Excerpts from a dataset:

╭──

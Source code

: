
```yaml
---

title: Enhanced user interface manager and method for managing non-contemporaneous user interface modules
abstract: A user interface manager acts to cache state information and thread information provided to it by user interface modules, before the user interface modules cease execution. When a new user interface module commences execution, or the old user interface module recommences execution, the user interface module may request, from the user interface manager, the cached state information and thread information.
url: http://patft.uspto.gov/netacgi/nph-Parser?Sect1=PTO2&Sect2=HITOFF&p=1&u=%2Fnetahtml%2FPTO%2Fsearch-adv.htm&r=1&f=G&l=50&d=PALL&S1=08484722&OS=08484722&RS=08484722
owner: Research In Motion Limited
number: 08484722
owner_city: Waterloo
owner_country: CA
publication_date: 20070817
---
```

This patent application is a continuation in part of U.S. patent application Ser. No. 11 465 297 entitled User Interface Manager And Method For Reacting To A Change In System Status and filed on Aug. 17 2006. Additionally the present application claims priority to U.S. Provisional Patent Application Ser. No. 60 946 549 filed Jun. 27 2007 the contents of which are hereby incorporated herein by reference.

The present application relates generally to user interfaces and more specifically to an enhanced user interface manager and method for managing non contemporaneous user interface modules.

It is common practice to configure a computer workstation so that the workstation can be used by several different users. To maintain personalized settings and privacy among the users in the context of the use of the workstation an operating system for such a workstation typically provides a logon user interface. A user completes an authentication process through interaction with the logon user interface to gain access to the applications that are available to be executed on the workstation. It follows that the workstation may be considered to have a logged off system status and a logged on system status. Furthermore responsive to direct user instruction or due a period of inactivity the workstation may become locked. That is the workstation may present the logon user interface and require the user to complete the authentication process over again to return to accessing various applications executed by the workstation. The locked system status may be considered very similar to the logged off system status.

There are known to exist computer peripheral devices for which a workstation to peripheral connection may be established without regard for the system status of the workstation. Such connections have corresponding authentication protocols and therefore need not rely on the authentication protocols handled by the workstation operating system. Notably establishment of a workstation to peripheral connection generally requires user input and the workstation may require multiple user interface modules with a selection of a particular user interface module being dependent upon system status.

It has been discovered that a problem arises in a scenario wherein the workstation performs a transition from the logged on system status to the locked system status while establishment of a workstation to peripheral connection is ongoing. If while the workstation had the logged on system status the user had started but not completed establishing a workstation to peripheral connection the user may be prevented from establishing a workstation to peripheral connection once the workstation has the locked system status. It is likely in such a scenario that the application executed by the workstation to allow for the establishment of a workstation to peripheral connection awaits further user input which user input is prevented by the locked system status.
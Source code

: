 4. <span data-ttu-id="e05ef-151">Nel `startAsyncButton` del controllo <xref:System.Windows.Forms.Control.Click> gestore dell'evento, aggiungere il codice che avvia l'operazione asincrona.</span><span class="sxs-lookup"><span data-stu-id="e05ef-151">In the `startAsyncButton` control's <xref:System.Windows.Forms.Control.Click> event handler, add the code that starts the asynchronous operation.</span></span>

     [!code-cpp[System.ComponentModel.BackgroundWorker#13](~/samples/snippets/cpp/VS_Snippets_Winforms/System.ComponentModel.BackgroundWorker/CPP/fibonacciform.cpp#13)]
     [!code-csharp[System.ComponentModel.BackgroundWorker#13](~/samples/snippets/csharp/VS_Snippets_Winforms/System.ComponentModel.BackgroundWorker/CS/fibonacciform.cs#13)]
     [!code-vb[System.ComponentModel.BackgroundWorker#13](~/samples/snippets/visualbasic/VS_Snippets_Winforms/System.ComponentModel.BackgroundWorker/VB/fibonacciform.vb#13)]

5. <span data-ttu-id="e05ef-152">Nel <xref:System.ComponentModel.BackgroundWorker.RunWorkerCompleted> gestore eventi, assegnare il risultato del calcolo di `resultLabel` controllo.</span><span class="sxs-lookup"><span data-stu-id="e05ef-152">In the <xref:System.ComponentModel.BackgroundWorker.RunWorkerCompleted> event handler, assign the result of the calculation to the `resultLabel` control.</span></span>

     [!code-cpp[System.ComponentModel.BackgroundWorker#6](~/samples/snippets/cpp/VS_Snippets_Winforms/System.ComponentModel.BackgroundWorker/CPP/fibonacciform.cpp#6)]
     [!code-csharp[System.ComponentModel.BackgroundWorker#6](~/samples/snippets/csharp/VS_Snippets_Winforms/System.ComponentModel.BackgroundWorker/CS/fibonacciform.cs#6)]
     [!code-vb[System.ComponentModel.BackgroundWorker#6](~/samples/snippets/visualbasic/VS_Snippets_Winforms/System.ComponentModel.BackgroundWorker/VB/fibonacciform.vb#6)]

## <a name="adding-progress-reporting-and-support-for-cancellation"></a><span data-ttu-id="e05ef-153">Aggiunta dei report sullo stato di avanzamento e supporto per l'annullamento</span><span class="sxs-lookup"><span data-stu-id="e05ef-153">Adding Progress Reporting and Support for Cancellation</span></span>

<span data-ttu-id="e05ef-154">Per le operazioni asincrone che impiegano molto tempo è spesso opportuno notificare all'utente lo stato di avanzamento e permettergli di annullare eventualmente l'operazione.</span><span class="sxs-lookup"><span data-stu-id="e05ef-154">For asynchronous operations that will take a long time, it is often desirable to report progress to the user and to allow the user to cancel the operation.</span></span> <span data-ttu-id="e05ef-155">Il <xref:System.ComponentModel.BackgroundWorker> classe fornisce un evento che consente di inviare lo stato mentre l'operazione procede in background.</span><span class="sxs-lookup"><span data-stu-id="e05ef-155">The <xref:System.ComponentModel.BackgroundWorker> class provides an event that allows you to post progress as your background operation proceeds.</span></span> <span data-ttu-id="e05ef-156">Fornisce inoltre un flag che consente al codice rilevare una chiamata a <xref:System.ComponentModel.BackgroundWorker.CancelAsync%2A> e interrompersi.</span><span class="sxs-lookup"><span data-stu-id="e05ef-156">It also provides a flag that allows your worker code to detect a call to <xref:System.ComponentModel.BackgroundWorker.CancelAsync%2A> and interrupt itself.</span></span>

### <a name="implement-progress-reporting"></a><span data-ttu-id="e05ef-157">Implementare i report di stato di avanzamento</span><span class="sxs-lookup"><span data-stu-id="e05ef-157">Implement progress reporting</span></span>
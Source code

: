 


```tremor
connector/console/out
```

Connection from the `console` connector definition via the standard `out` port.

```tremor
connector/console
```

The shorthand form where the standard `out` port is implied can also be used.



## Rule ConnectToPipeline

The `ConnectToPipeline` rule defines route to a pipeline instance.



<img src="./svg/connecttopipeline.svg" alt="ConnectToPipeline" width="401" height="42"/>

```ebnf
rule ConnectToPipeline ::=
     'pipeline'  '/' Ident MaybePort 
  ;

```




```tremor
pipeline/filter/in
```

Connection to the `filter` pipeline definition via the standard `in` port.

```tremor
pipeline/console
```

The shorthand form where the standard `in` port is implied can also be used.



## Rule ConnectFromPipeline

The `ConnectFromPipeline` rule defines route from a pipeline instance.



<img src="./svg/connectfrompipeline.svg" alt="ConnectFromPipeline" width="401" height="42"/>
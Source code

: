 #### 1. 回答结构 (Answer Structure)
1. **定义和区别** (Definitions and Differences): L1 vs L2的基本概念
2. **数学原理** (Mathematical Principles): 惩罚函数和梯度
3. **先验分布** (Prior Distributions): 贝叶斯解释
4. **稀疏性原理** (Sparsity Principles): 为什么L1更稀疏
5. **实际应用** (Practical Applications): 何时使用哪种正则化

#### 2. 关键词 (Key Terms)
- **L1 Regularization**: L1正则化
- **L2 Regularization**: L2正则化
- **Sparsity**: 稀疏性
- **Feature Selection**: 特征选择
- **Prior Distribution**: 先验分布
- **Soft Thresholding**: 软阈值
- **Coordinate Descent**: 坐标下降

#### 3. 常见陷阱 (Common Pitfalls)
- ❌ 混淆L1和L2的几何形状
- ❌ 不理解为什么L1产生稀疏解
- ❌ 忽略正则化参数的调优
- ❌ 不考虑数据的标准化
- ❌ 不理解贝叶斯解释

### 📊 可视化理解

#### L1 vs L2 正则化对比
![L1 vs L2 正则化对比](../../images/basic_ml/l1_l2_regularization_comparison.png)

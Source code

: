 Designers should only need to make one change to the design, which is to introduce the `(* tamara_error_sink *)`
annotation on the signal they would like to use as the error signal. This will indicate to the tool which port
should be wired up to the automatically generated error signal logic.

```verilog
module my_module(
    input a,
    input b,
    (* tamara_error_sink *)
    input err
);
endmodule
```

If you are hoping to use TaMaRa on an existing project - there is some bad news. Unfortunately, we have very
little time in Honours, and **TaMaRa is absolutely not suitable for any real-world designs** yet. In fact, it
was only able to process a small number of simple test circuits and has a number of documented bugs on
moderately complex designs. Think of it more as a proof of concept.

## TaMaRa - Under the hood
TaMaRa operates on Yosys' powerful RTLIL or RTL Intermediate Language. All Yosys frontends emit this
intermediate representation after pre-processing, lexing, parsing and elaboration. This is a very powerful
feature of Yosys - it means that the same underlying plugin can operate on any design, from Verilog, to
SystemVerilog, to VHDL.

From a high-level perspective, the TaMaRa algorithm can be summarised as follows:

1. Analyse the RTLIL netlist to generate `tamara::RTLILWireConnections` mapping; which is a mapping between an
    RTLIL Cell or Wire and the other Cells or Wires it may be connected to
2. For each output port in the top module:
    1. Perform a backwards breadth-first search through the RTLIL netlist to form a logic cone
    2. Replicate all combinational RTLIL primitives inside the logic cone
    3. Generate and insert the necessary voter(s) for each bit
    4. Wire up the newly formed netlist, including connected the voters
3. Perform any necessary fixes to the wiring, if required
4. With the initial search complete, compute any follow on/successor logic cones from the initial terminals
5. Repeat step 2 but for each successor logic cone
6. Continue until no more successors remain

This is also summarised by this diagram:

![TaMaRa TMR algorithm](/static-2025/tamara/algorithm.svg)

╰──

● PROBLEM DESCRIPTION
Search the data for "algorithm". Copy each line that has it.

● RESPONSE FOR THIS EXERCISE
From a high-level perspective, the TaMaRa algorithm can be summarised as follows:
![TaMaRa TMR algorithm](/static-2025/tamara/algorithm.svg)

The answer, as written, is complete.